» **What to produce**: Lines before the one containing "del indicador $C$" are left out; return that line and every line after it exactly, through the end of the data below.

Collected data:
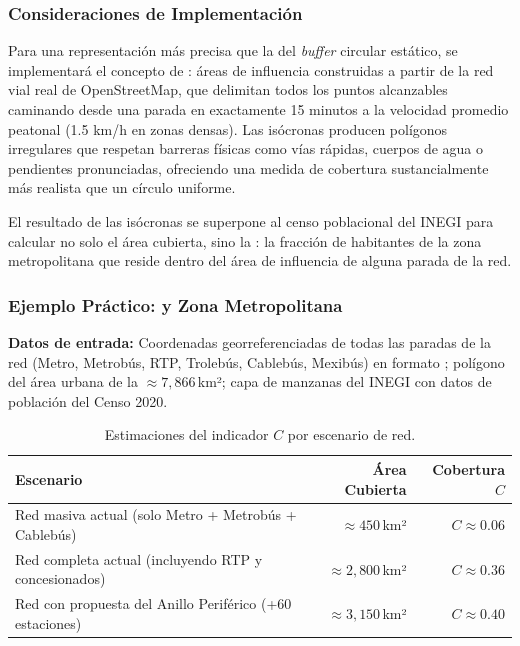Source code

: \subsubsection{Consideraciones de Implementación}
 
Para una representación más precisa que la del \textit{buffer} circular
estático, se
implementará el concepto de : áreas de influencia construidas
a
partir de la red vial real de OpenStreetMap, que delimitan todos los puntos
alcanzables caminando desde una parada en exactamente 15 minutos a la velocidad
promedio peatonal (1.5 km/h en zonas densas). Las isócronas producen polígonos
irregulares que respetan barreras físicas como vías rápidas, cuerpos de agua o
pendientes pronunciadas, ofreciendo una medida de cobertura sustancialmente más
realista que un círculo uniforme.
 
El resultado de las isócronas se superpone al censo poblacional del INEGI para
calcular no solo el área cubierta, sino la : la
fracción de
habitantes de la zona metropolitana que reside dentro del área de influencia de
alguna parada de la red.
 
\subsubsection{Ejemplo Práctico: \cdmx{} y Zona Metropolitana}
 
\textbf{Datos de entrada:} Coordenadas georreferenciadas de todas las paradas de
la red (Metro, Metrobús, RTP, Trolebús, Cablebús, Mexibús) en formato \geojson{}
;
polígono del área urbana de la \zmvm{} $\approx 7{,}866$\,km²; capa de manzanas
del INEGI con datos de población del Censo 2020.


\begin{table}[H]
    \centering
    \caption{Estimaciones del indicador $C$ por escenario de red.}
    \label{tab:cobertura-escenarios}
    \begin{tabularx}{\textwidth}{X r r}
        \toprule
        \textbf{Escenario} & \textbf{Área Cubierta} & \textbf{Cobertura $C$} \\
        \midrule
        Red masiva actual (solo Metro + Metrobús + Cablebús)
            & $\approx 450$\,km² & $C \approx 0.06$ \\
        Red completa actual (incluyendo RTP y concesionados)
            & $\approx 2{,}800$\,km² & $C \approx 0.36$ \\
        Red con propuesta del Anillo Periférico (+60 estaciones)
            & $\approx 3{,}150$\,km² & $C \approx 0.40$ \\
        \bottomrule
    \end{tabularx}
\end{table}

» **Response to this exercise**:
    \caption{Estimaciones del indicador $C$ por escenario de red.}
    \label{tab:cobertura-escenarios}
    \begin{tabularx}{\textwidth}{X r r}
        \toprule
        \textbf{Escenario} & \textbf{Área Cubierta} & \textbf{Cobertura $C$} \\
        \midrule
        Red masiva actual (solo Metro + Metrobús + Cablebús)
            & $\approx 450$\,km² & $C \approx 0.06$ \\
        Red completa actual (incluyendo RTP y concesionados)
            & $\approx 2{,}800$\,km² & $C \approx 0.36$ \\
        Red con propuesta del Anillo Periférico (+60 estaciones)
            & $\approx 3{,}150$\,km² & $C \approx 0.40$ \\
        \bottomrule
    \end{tabularx}
\end{table}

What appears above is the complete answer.